SUNNY: All right Jen. So let’s talk about spankings. I know this is highly controversial. I will admit that I have spanked my children. But let me tell you what happens, and maybe this is because I’ve got four kids, they’re close in age or you know, I’m not sure if someone that just had one kid would experience this. But one of the first things that happens, I spank my child. And what does that child do? That child goes over to his or her sibling and hits them, or later on when the sibling does something they don’t like, they hit them. And so it’s kind of has this domino effect. And I’m not so sure that I want my kids, you know, hitting their brothers and sisters. I’m not so sure this is working in our family.
JEN: Yes. And that is effectively what we’re teaching them is if you do something that I don’t like, I’m going to use my bigger size and my power over you to hit you to do this thing or, you know, slap your hand or whatever it is. And so what do they learn from that? They’re not learning. Oh, I shouldn’t do that thing again. Yeah, they’re learning, “If I’m bigger than the other person, I have the right to hit them, to slap them, to do whatever it is I want”. And so for people who are, who have four children – I don’t know how you do it honestly – who don’t want their kids to be hitting each other all the time. I think we should take a step back and say what is it we’re teaching them by spanking.

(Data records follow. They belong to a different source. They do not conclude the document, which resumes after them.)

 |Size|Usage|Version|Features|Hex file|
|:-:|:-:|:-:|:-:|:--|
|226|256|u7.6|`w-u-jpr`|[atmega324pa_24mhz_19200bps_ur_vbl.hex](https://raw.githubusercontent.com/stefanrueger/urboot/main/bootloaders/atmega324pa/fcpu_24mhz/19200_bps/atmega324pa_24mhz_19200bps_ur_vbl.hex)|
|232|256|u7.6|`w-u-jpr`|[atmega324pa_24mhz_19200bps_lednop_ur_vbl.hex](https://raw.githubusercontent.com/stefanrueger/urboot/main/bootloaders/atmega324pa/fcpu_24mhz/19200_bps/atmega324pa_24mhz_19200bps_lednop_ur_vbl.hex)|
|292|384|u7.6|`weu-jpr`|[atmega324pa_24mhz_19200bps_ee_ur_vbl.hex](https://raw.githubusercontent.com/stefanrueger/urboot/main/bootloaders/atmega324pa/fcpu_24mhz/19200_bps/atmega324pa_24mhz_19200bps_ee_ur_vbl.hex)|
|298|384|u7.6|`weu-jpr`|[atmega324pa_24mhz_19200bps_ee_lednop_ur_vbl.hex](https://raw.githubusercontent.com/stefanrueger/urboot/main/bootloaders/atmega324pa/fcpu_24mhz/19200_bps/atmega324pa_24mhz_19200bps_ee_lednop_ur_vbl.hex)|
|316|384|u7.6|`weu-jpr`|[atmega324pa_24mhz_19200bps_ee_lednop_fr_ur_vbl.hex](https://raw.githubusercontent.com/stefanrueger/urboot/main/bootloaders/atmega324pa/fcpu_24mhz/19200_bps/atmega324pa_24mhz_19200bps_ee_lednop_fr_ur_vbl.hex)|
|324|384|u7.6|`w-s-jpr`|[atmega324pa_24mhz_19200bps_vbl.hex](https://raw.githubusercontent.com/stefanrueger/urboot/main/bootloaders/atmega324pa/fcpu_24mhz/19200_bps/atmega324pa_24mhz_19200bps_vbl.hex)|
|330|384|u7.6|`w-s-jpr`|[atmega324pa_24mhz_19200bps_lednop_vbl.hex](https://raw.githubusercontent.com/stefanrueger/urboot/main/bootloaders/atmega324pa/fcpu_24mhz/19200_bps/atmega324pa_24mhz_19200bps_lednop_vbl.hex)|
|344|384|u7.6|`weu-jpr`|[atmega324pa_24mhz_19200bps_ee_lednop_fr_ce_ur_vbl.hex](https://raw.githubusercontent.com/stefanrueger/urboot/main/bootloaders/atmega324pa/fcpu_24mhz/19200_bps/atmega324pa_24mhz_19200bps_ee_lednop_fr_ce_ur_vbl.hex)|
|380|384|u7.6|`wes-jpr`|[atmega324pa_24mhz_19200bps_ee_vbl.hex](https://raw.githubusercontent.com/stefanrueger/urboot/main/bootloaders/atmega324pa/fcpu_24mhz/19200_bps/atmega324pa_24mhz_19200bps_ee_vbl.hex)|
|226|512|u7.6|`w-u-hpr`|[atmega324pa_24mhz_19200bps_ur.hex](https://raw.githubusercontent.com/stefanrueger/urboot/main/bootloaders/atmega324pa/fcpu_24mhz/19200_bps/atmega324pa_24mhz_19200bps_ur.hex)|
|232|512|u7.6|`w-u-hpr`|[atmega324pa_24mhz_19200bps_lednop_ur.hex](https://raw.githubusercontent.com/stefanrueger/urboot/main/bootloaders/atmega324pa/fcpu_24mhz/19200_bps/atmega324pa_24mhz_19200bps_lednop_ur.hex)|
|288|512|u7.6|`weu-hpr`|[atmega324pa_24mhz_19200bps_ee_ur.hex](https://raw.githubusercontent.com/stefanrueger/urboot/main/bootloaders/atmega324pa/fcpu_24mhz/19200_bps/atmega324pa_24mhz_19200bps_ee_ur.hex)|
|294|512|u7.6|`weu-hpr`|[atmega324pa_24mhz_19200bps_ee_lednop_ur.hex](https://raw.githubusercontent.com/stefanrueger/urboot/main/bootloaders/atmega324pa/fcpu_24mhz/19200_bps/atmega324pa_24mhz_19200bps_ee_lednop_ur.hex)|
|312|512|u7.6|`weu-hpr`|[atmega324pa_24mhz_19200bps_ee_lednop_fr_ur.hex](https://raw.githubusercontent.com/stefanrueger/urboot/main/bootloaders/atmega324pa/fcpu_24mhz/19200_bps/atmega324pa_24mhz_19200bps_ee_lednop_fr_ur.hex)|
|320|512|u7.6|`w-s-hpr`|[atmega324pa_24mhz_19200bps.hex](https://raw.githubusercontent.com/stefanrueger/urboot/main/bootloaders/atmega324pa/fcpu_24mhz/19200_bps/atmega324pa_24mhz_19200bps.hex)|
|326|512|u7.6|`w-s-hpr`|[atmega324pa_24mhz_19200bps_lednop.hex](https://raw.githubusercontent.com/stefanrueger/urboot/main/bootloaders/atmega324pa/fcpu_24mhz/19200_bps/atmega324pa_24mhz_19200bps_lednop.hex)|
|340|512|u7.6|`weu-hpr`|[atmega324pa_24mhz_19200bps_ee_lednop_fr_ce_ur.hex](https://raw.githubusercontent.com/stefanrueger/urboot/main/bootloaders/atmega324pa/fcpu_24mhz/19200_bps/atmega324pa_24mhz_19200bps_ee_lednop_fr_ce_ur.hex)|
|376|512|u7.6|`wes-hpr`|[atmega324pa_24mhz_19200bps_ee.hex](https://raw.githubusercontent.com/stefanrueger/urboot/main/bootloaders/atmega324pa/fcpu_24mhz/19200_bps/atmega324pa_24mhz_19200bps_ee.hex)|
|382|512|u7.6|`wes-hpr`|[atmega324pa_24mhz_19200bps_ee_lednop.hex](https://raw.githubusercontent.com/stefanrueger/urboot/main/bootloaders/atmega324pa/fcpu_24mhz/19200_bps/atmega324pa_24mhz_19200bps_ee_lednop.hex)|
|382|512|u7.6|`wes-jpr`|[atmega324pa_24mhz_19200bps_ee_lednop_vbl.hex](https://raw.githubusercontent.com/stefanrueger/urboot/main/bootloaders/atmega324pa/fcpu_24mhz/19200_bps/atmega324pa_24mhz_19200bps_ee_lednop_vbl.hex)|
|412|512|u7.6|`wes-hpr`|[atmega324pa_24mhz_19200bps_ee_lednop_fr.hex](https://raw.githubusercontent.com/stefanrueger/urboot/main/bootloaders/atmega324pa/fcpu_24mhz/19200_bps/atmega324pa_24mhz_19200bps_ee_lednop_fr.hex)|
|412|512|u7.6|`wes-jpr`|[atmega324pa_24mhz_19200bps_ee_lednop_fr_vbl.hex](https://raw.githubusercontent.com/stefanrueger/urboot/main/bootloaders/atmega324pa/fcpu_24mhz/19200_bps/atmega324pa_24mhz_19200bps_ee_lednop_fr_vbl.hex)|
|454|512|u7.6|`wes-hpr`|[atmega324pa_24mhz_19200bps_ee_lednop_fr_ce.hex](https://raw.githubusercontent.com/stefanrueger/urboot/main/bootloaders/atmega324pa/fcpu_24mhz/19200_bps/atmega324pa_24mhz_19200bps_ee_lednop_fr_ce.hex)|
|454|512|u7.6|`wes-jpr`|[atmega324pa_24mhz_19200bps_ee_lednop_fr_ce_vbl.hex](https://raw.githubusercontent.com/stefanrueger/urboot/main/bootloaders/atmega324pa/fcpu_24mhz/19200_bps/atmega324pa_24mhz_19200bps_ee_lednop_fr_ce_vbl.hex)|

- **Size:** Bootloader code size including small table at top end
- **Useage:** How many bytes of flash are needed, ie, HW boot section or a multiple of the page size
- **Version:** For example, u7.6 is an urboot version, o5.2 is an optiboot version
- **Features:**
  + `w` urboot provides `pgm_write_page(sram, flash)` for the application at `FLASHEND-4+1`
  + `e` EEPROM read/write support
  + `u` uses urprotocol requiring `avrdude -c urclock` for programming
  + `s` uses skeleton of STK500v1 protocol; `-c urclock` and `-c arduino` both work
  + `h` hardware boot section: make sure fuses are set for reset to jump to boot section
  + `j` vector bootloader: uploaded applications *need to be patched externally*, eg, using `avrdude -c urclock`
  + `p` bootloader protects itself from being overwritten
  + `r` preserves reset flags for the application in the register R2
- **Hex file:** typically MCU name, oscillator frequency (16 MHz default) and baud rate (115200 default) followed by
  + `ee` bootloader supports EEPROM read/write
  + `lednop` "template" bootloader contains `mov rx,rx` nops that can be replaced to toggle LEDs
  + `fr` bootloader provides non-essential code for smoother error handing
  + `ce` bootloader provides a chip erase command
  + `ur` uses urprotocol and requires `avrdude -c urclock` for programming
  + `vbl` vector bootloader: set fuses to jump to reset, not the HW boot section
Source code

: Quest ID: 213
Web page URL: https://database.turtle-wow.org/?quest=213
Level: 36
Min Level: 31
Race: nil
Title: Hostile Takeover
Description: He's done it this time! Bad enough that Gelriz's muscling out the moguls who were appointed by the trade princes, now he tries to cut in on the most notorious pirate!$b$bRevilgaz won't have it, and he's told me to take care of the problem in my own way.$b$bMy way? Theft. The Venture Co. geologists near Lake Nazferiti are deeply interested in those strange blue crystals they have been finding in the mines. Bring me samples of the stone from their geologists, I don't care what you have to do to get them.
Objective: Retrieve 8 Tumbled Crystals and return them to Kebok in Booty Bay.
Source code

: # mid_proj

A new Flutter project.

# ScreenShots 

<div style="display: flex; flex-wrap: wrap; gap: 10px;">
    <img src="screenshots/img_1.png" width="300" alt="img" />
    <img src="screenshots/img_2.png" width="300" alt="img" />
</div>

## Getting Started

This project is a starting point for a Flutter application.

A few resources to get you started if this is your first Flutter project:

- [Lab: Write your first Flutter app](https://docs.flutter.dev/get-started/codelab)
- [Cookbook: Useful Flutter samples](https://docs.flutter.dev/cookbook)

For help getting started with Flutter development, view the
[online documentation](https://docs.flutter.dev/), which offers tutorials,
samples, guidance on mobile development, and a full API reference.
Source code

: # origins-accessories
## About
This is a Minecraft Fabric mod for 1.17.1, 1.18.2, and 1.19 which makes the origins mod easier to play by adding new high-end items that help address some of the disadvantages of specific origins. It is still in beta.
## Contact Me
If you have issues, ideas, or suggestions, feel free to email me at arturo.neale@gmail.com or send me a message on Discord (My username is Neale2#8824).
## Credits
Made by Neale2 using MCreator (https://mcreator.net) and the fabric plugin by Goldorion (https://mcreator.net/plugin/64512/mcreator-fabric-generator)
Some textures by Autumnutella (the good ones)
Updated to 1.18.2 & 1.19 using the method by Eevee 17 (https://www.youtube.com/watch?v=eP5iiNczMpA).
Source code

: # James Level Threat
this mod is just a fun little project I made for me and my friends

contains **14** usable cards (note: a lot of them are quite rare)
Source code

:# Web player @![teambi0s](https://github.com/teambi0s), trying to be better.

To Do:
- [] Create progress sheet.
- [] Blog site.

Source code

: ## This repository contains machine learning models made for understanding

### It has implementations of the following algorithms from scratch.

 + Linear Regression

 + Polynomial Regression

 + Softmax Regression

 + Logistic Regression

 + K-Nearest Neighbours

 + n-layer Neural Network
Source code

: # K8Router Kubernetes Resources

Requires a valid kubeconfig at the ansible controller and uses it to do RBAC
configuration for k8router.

And so I actually, I need to do an episode on spanking because that’s when I really get into what does the literature say on this. And I’m always very hesitant to speak to things when I haven’t done that, specifically when people in different cultures have very different approaches. And so certainly there are people in other cultures who do spank even more than we do and one might say that their children come out relatively well-adjusted.
And so I don’t want to come out and say all spanking is evil, but on the flip side of that, most psychological research is done on white people and it is fairly clear from the literature on that has been conducted on white children and white parents, that spanking is not an effective way to increase compliance with parental demands. And it also doesn’t help us to raise happy, well-adjusted children, which I think is the end game in this, you know. We need to be thinking about the end game. Where are we trying to get with this. Not just how do I respond to what the child is doing right now.
SUNNY: Right. Okay, Jen so I have a question. Just going to blow your mind here. Do parents have to discipline? I mean, are there other alternatives out there that may yield better results?
JEN: I guess it’s more the way you approach discipline. It’s not whether discipline is mandatory or not. It’s more of a, how do I think about discipline? And another potential way you could think about it is in terms of rewards. Yeah. And I think this is really hot in education right now, where you catch the child doing something good and you praise the child for doing that. Or even you offer them a sticker or in something, you know, the really big case, your five stickers gets you an ice cream or something.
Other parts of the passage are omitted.